GeoJSON Auto-Discovery
If your dataset is vietnam_data.csv, CHAP will automatically look for vietnam_data.geojson in the same directory.
Step 2: Visualize the Evaluation
Use plot-backtest to generate visualizations from the evaluation results:
chap plot-backtest \
--input-file ./results/model_a_eval.nc \
--output-file ./results/model_a_plot.html \
--plot-type metrics_dashboard
Available Plot Types
| Plot Type | Description |
|---|---|
metrics_dashboard |
Dashboard showing various metrics by forecast horizon and time period |
evaluation_plot |
Evaluation summary plot with forecasts vs observations and uncertainty bands |
ratio_of_samples_above_truth |
Shows forecast bias relative to observations |
Output Formats
The output format is determined by file extension:
.html- Interactive HTML (recommended).png- Static PNG image.svg- Vector SVG image.pdf- PDF document.json- Vega JSON specification
Step 3: Create Another Evaluation
Run the same process with a different model for comparison:
chap eval \
--model-name https://github.com/dhis2-chap/chap_auto_ewars_weekly \
--dataset-csv ./data/vietnam_data.csv \
--output-file ./results/model_b_eval.nc \
--backtest-params.n-periods 3 \
--backtest-params.n-splits 7
Step 4: Export and Compare Metrics
Use export-metrics to compute metrics from multiple evaluations and export to CSV:
chap export-metrics \
--input-files example_data/example_evaluation.nc \
--input-files example_data/example_evaluation_2.nc \
--output-file ./comparison_doctest.csv
Output Format
The CSV contains one row per evaluation with metadata and metric columns:
filename,model_name,model_version,rmse_aggregate,mae_aggregate,crps,ratio_within_10th_90th,ratio_within_25th_75th,test_sample_count
model_a_eval.nc,minimalist_example_r,1.0.0,45.2,32.1,0.045,0.85,0.65,168
model_b_eval.nc,chap_auto_ewars_weekly,2.0.0,38.7,28.4,0.038,0.88,0.70,168
Available Metrics
| Metric ID | Description |
|---|---|
rmse_aggregate |
Root Mean Squared Error (across all data) |
mae_aggregate |
Mean Absolute Error (across all data) |
crps |
Continuous Ranked Probability Score |
ratio_within_10th_90th |
Coverage ratio for 10th-90th percentile interval |
ratio_within_25th_75th |
Coverage ratio for 25th-75th percentile interval |
test_sample_count |
Number of test samples |
Selecting Specific Metrics
To export only specific metrics:
chap export-metrics \
--input-files example_data/example_evaluation.nc \
--input-files example_data/example_evaluation_2.nc \
--output-file ./comparison_specific_doctest.csv \
--metric-ids rmse \
--metric-ids mae \
--metric-ids crps
Complete Example: Standard Models
Here's a complete workflow using the included example dataset (example_data/laos_subset.csv) with a minimal model for fast testing:
# Step 1: Evaluate model
chap eval \
--model-name external_models/naive_python_model_uv \
--dataset-csv example_data/laos_subset.csv \
--output-file ./eval_doctest.nc \
--backtest-params.n-splits 2 \
--backtest-params.n-periods 1
# Step 2: Plot results
chap plot-backtest \
--input-file ./eval_doctest.nc \
--output-file ./plot_doctest.html
# Step 3: Export metrics
chap export-metrics \
--input-files ./eval_doctest.nc \
--output-file ./metrics_doctest.csv
The GeoJSON file example_data/laos_subset.geojson is automatically discovered since it has the same base name as the CSV.

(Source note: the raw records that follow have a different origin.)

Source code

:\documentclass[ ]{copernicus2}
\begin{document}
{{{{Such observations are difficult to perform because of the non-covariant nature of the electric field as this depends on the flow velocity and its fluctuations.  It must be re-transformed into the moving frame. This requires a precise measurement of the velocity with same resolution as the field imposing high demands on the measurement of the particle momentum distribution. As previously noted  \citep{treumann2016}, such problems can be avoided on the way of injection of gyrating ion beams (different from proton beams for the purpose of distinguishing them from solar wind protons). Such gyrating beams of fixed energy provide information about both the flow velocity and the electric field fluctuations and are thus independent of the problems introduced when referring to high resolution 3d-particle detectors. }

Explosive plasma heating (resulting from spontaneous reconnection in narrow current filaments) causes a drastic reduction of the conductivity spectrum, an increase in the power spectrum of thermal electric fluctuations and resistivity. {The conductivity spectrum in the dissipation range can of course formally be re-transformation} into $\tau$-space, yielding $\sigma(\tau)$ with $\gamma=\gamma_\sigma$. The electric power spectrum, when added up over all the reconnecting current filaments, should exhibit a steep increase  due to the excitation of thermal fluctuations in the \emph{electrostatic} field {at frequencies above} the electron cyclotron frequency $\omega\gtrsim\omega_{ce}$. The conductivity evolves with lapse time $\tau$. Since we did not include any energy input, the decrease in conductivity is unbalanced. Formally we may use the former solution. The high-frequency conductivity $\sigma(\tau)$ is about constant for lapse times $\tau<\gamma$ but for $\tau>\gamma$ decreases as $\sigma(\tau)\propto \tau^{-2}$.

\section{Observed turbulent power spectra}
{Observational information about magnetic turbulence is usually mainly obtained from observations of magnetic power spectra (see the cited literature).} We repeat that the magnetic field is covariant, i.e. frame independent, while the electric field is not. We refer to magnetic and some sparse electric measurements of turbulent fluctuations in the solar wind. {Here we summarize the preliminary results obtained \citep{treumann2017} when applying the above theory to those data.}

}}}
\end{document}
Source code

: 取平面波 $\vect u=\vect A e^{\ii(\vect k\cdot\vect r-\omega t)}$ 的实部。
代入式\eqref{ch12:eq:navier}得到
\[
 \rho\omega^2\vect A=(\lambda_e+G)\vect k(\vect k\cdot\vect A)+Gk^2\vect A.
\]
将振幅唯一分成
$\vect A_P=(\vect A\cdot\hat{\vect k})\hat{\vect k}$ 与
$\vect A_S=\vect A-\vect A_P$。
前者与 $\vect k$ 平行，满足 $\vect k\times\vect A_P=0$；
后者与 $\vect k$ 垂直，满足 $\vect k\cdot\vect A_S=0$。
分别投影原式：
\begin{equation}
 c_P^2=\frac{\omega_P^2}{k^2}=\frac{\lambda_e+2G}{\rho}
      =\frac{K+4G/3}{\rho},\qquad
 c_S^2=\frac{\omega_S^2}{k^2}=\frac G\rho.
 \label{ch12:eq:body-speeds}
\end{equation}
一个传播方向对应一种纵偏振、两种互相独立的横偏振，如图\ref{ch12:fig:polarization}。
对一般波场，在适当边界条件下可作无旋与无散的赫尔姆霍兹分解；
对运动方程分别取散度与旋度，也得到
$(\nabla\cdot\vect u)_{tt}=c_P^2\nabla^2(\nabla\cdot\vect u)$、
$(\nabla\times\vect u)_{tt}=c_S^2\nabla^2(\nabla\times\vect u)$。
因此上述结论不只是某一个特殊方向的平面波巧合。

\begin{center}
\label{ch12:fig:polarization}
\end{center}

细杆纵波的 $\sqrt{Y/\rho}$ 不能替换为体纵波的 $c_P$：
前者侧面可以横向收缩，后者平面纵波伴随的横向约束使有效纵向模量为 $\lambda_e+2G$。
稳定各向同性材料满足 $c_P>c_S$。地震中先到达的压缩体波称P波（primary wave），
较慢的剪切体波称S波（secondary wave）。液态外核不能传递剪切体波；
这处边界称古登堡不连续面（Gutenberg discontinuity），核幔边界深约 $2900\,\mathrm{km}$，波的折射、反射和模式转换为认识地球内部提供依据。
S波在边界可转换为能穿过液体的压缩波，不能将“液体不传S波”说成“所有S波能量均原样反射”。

Complete Example: Chapkit Models
Here's a workflow using chapkit models, including both a running service and a local directory:
Option A: Using a running chapkit service
First, start your chapkit model service (e.g., using Docker):
Then run the evaluation:
# Evaluate the chapkit model
chap eval \
--model-name http://localhost:8000 \
--dataset-csv ./example_data/laos_subset.csv \
--output-file ./eval_chapkit.nc \
--run-config.is-chapkit-model \
--backtest-params.n-splits 3
# Plot results
chap plot-backtest \
--input-file ./eval_chapkit.nc \
--output-file ./plot_chapkit.html
Option B: Using a local chapkit model directory (auto-start)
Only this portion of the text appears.